When you reach the line containing "Se un thread" in the data below, begin returning lines exactly as written, and stop once the line containing "Al completamento del" has been returned.

*** Opening Data extract ***

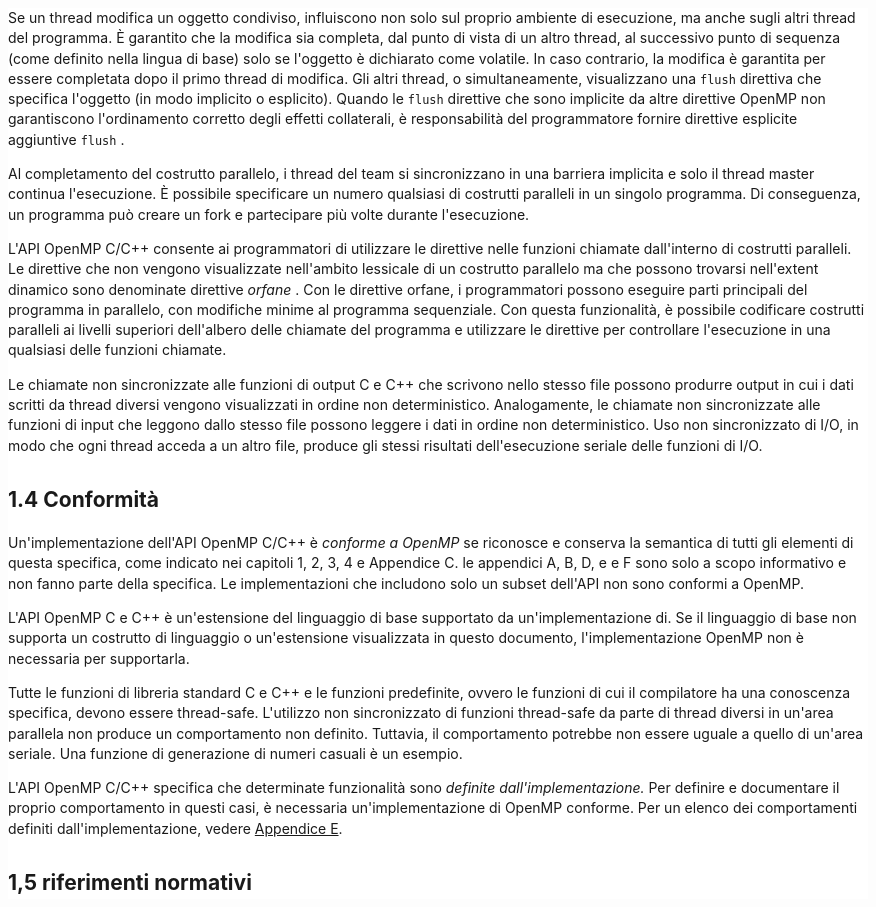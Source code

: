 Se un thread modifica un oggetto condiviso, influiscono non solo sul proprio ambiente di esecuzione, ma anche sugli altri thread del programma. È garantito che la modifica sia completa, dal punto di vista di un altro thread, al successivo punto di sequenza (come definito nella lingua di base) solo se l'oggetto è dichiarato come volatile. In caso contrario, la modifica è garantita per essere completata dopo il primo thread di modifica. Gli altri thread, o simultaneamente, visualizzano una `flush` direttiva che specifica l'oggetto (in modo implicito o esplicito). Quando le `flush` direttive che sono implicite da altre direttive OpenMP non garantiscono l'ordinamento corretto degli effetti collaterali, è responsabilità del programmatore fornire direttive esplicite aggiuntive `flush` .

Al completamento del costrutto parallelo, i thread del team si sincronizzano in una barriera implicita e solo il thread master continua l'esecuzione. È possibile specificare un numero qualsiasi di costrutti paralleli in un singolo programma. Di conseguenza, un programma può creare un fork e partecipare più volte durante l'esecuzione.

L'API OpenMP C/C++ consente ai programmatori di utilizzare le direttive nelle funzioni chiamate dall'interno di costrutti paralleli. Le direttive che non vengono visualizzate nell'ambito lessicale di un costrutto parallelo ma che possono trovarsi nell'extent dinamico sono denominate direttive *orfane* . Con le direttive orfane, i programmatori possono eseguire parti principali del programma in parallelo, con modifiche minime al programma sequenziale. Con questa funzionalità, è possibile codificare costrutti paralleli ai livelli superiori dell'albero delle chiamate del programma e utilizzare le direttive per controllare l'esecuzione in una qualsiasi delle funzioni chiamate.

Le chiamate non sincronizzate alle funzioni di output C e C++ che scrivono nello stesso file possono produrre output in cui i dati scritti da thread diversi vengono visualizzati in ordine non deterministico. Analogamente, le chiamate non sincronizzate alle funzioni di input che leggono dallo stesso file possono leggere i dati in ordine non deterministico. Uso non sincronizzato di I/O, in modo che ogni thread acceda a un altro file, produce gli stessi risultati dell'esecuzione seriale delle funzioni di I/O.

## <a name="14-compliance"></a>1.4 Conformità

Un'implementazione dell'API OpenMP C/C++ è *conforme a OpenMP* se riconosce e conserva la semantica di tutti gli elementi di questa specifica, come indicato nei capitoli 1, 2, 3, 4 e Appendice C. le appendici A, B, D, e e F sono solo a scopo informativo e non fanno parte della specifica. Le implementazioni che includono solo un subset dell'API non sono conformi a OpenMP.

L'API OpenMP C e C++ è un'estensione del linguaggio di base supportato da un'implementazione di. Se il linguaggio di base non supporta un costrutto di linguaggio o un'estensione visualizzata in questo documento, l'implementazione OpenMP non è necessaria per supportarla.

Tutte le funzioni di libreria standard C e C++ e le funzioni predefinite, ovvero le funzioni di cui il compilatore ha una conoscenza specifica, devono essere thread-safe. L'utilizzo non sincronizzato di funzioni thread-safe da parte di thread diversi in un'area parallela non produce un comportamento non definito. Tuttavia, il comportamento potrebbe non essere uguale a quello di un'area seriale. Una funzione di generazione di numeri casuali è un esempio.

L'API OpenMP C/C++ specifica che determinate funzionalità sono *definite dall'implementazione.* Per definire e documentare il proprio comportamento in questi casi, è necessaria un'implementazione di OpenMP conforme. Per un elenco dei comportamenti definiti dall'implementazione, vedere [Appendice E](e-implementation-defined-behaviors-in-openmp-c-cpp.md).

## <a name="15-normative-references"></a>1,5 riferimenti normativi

*** Closing Data extract ***

• [Output for this task]
: Se un thread modifica un oggetto condiviso, influiscono non solo sul proprio ambiente di esecuzione, ma anche sugli altri thread del programma. È garantito che la modifica sia completa, dal punto di vista di un altro thread, al successivo punto di sequenza (come definito nella lingua di base) solo se l'oggetto è dichiarato come volatile. In caso contrario, la modifica è garantita per essere completata dopo il primo thread di modifica. Gli altri thread, o simultaneamente, visualizzano una `flush` direttiva che specifica l'oggetto (in modo implicito o esplicito). Quando le `flush` direttive che sono implicite da altre direttive OpenMP non garantiscono l'ordinamento corretto degli effetti collaterali, è responsabilità del programmatore fornire direttive esplicite aggiuntive `flush` .

Al completamento del costrutto parallelo, i thread del team si sincronizzano in una barriera implicita e solo il thread master continua l'esecuzione. È possibile specificare un numero qualsiasi di costrutti paralleli in un singolo programma. Di conseguenza, un programma può creare un fork e partecipare più volte durante l'esecuzione.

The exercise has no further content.